The flag matrix is closest across nuggetizer, ragnarok, and umbrela. rank_llm shares the introspection surface and envelope shape, but some execution flags and artifact naming are repo-specific.
When a task depends on the current contract shape, start with <repo> describe ..., <repo> schema ..., or <repo> doctor --output json before assuming a sibling repo matches remembered behavior.
Shared Command Families
Every repo exposes:
| Command | Purpose |
|---|
describe <cmd> | Machine-readable contract: flags, defaults, enums, examples |
schema <name> | JSON Schema for inputs, outputs, envelope |
doctor | Environment and dependency preflight |
validate <target> | Input/artifact validation without model execution |
prompt list|show|render | Inspect and render prompt templates |
view <path> | Inspect existing artifact files |
Plus repo-specific execution verbs:
- nuggetizer:
create, assign, metrics
- ragnarok:
generate, validate, convert
- rank_llm:
rerank, evaluate, analyze, retrieve-cache, serve
- umbrela:
judge, evaluate
Reference Files
Read these on demand for detailed specifications:
references/envelope-schema.md — Full castorini.cli.v1 envelope specification
references/shared-flags.md — Common flags and introspection commands across the shared Castorini CLIs
references/artifact-shape.md — Artifact metadata shape and conventions
Gotchas
- Flag casing: All four repos use kebab-case for packaged CLI flags (
--input-file, not --input_file). Legacy compatibility scripts may still use snake_case internally.
--output vs --output-file: --output controls format (text|json|jsonl); --output-file controls destination path. These are independent.
- Write policies are mutually exclusive:
--resume, --overwrite, and --fail-if-exists cannot be combined.

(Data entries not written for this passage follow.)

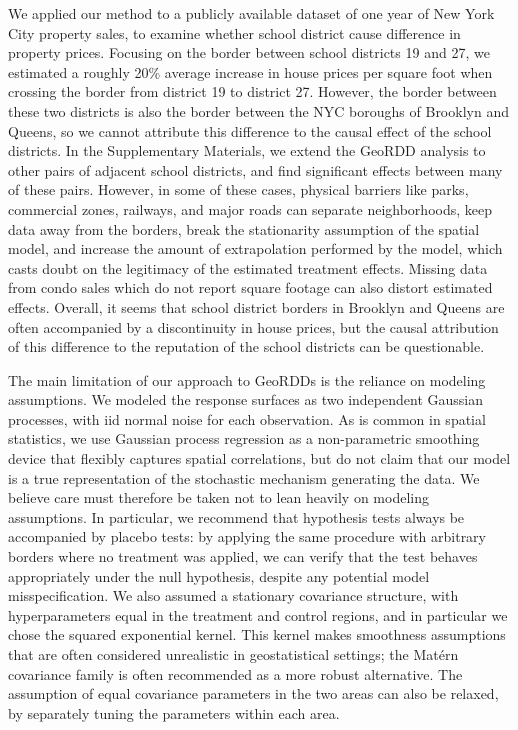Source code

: We applied our method to a publicly available dataset of one year of New York City property sales, to examine whether school district cause difference in property prices.
Focusing on the border between school districts 19 and 27, we estimated a roughly 20\% average increase in house prices per square foot when crossing the border from district 19 to district 27.
However, the border between these two districts is also the border between the NYC boroughs of Brooklyn and Queens, so we cannot attribute this difference to the causal effect of the school districts.
In the Supplementary Materials, we extend the GeoRDD analysis to other pairs of adjacent school districts, and find significant effects between many of these pairs.
However, in some of these cases, physical barriers like parks, commercial zones, railways, and major roads can separate neighborhoods, keep data away from the borders, break the stationarity assumption of the spatial model, and increase the amount of extrapolation performed by the model, which casts doubt on the legitimacy of the estimated treatment effects.
Missing data from condo sales which do not report square footage can also distort estimated effects.
Overall, it seems that school district borders in Brooklyn and Queens are often accompanied by a discontinuity in house prices, but the causal attribution of this difference to the reputation of the school districts can be questionable.

The main limitation of our approach to GeoRDDs is the reliance on modeling assumptions.
We modeled the response surfaces as two independent Gaussian processes, with iid normal noise for each observation.
As is common in spatial statistics, we use Gaussian process regression as a non-parametric smoothing device that flexibly captures spatial correlations, but do not claim that our model is a true representation of the stochastic mechanism generating the data.
We believe care must therefore be taken not to lean heavily on modeling assumptions.
In particular, we recommend that hypothesis tests always be accompanied by placebo tests:
by applying the same procedure with arbitrary borders where no treatment was applied, we can verify that the test behaves appropriately under the null hypothesis, despite any potential model misspecification.
We also assumed a stationary covariance structure, with hyperparameters equal in the treatment and control regions, and in particular we chose the squared exponential kernel.
This kernel makes smoothness assumptions that are often considered unrealistic in geostatistical settings; the Mat\'ern covariance family is often recommended as a more robust alternative.
The assumption of equal covariance parameters in the two areas can also be relaxed, by separately tuning the parameters within each area.


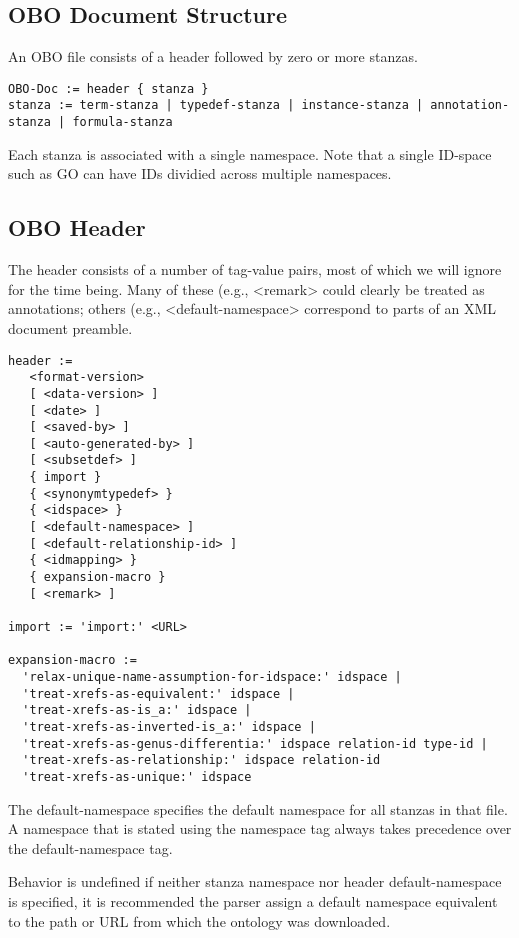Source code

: \subsection{OBO Document Structure}

An OBO file consists of a header followed by zero or more stanzas.

\begin{verbatim}
OBO-Doc := header { stanza }
stanza := term-stanza | typedef-stanza | instance-stanza | annotation-stanza | formula-stanza
\end{verbatim}

Each stanza is associated with a single namespace. Note that a single
ID-space such as GO can have IDs dividied across multiple namespaces.

\subsection{OBO Header}

The header consists of a number of tag-value pairs, most of which we will ignore for the time being. Many of these (e.g., <remark> could clearly be treated as annotations; others (e.g., <default-namespace> correspond to parts of an XML document preamble.

\begin{verbatim}
header :=
   <format-version>
   [ <data-version> ]
   [ <date> ]
   [ <saved-by> ]
   [ <auto-generated-by> ]
   [ <subsetdef> ]
   { import }
   { <synonymtypedef> }
   { <idspace> }
   [ <default-namespace> ]
   [ <default-relationship-id> ]
   { <idmapping> }
   { expansion-macro }
   [ <remark> ]

import := 'import:' <URL>

expansion-macro :=
  'relax-unique-name-assumption-for-idspace:' idspace |
  'treat-xrefs-as-equivalent:' idspace |
  'treat-xrefs-as-is_a:' idspace |
  'treat-xrefs-as-inverted-is_a:' idspace |
  'treat-xrefs-as-genus-differentia:' idspace relation-id type-id |
  'treat-xrefs-as-relationship:' idspace relation-id
  'treat-xrefs-as-unique:' idspace

\end{verbatim}

The default-namespace specifies the default namespace for all stanzas
in that file. A namespace that is stated using the namespace tag
always takes precedence over the default-namespace tag.

Behavior is undefined if neither stanza namespace nor header
default-namespace is specified, it is recommended the parser assign a
default namespace equivalent to the path or URL from which the
ontology was downloaded.


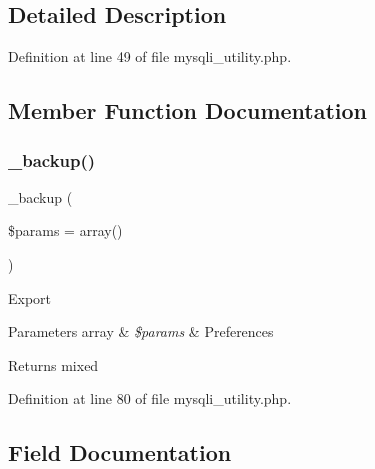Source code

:\subsection{Detailed Description}


Definition at line 49 of file mysqli\+\_\+utility.\+php.



\subsection{Member Function Documentation}
\mbox{\label{class_c_i___d_b__mysqli__utility_a30f3053d2c82e7562349924363507afa}} 
\subsubsection{\texorpdfstring{\_backup()}{\_backup()}}
{\footnotesize\ttfamily \+\_\+backup (\begin{DoxyParamCaption}\item[{}]{\$params = {\ttfamily array()} }\end{DoxyParamCaption})\hspace{0.3cm}{\ttfamily [protected]}}

Export


\begin{DoxyParams}[1]{Parameters}
array & {\em \$params} & Preferences \\
\hline
\end{DoxyParams}
\begin{DoxyReturn}{Returns}
mixed 
\end{DoxyReturn}


Definition at line 80 of file mysqli\+\_\+utility.\+php.



\subsection{Field Documentation}
\mbox{\label{class_c_i___d_b__mysqli__utility_afe3a5b80562d93d6bc7e2b53c95b7e5a}} 
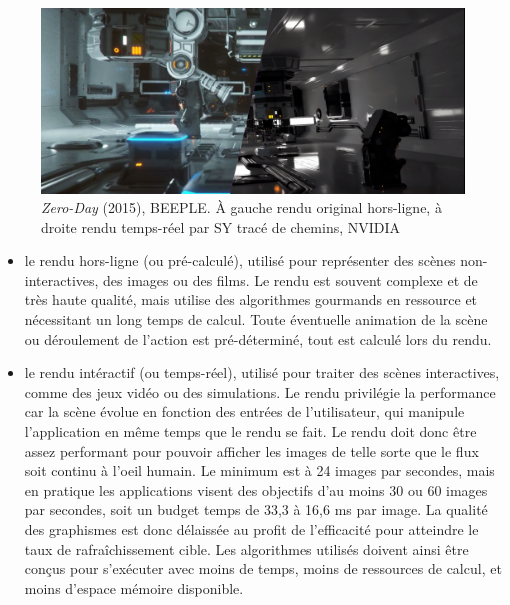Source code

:\bigskip

\begin{figure}[h]
    \centering
    \includegraphics[width=\textwidth]{contenu/resources/images/zero_day_comparison}
    \caption[{\it Zero-Day} (2015), BEEPLE]{{\it Zero-Day} (2015), BEEPLE. À gauche rendu original hors-ligne, à droite rendu temps-réel par SY tracé de chemins, NVIDIA~\cite{ZeroDay}}
    \label{fig:zero-day}
\end{figure}

\begin{itemize}
    \item le rendu hors-ligne (ou pré-calculé), utilisé pour représenter des scènes non-interactives, des images ou des films. Le rendu est souvent complexe et de très haute qualité, mais utilise des algorithmes gourmands en ressource et nécessitant un long temps de calcul. Toute éventuelle animation de la scène ou déroulement de l'action est pré-déterminé, tout est calculé lors du rendu.
    \item le rendu intéractif (ou temps-réel), utilisé pour traiter des scènes interactives, comme des jeux vidéo ou des simulations. Le rendu privilégie la performance car la scène évolue en fonction des entrées de l'utilisateur, qui manipule l'application en même temps que le rendu se fait. Le rendu doit donc être assez performant pour pouvoir afficher les images de telle sorte que le flux soit continu à l'oeil humain. Le minimum est à 24 images par secondes, mais en pratique les applications visent des objectifs d'au moins 30 ou 60 images par secondes, soit un budget temps de 33,3 à 16,6 ms par image. La qualité des graphismes est donc délaissée au profit de l'efficacité pour atteindre le taux de rafraîchissement cible. Les algorithmes utilisés doivent ainsi être conçus pour s'exécuter avec moins de temps, moins de ressources de calcul, et moins d'espace mémoire disponible.
\end{itemize}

--dry-run vs --validate-only: --dry-run resolves inputs and reports what would happen. --validate-only checks the declared contract (schemas, types) without resolving resources.
- Exit code 7 means partial success — some records succeeded, others failed. Check
errors array in the JSON envelope.
rank_llm command names differ: its primary execution verbs are rerank and evaluate, not generate or judge.
- No automated contract tests yet verify sibling CLIs agree on the shared envelope. When in doubt, inspect the target repo directly with
<repo> schema <name> or <repo> describe <command>.